> What you need to do
Across the material below, how many lines contain the word "logic"? Give only the number.

> Data listing
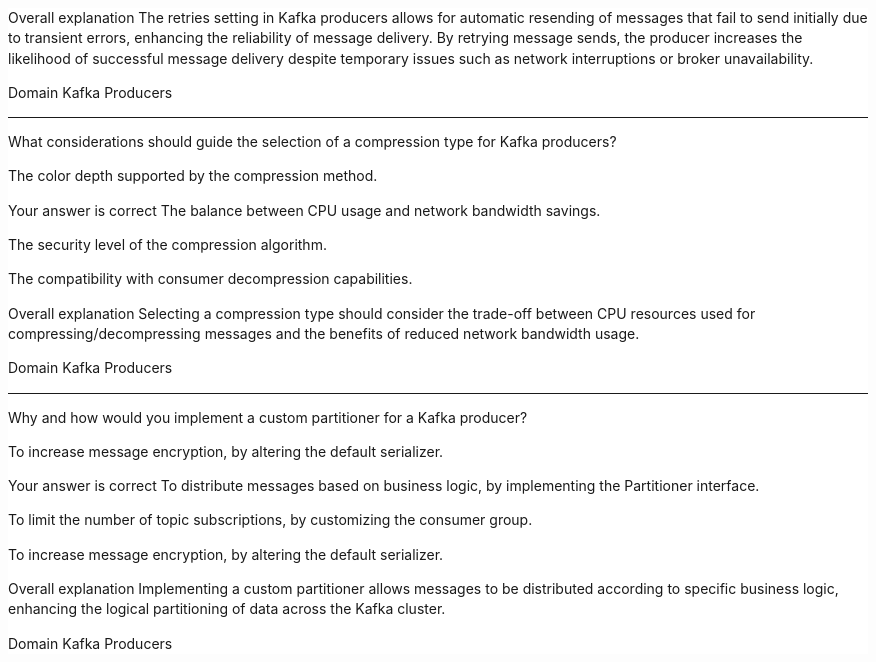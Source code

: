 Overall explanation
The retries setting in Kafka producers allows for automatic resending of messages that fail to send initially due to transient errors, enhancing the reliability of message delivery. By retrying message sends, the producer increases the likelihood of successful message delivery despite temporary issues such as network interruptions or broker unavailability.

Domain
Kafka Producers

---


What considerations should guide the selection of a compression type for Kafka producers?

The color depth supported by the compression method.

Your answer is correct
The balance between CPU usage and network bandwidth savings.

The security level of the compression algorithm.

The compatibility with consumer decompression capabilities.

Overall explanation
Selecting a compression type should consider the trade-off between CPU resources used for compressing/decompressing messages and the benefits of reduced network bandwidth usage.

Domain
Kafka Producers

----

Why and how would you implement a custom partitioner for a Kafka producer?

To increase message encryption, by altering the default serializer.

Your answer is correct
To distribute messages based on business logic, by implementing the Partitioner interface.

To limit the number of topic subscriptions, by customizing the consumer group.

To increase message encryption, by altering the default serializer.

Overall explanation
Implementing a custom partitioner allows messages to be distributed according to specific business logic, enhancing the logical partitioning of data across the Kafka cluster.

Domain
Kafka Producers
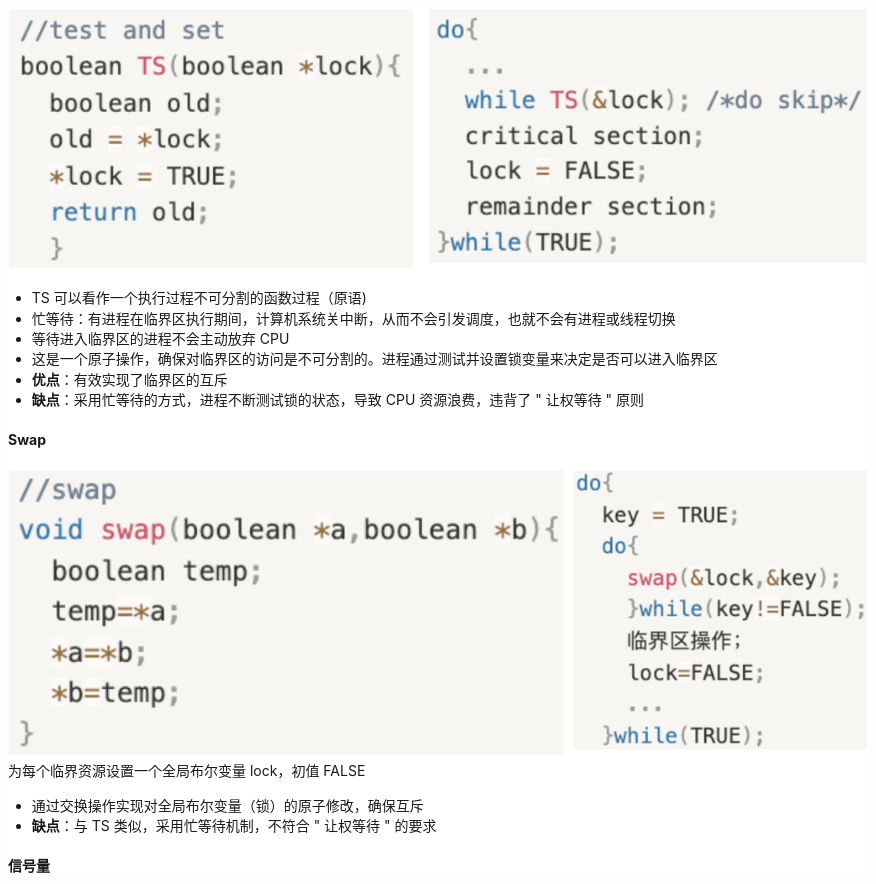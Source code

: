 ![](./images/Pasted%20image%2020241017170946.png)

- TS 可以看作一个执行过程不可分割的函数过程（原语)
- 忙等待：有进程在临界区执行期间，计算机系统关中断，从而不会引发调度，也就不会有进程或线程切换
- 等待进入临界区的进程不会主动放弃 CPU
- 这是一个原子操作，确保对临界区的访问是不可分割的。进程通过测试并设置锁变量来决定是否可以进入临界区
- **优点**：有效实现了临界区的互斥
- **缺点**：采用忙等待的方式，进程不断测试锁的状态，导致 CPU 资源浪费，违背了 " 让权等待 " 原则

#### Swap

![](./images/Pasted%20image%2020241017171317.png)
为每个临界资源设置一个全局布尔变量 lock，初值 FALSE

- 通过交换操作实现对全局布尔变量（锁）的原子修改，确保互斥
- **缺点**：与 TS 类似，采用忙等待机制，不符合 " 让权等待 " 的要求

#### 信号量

> Output for this task
2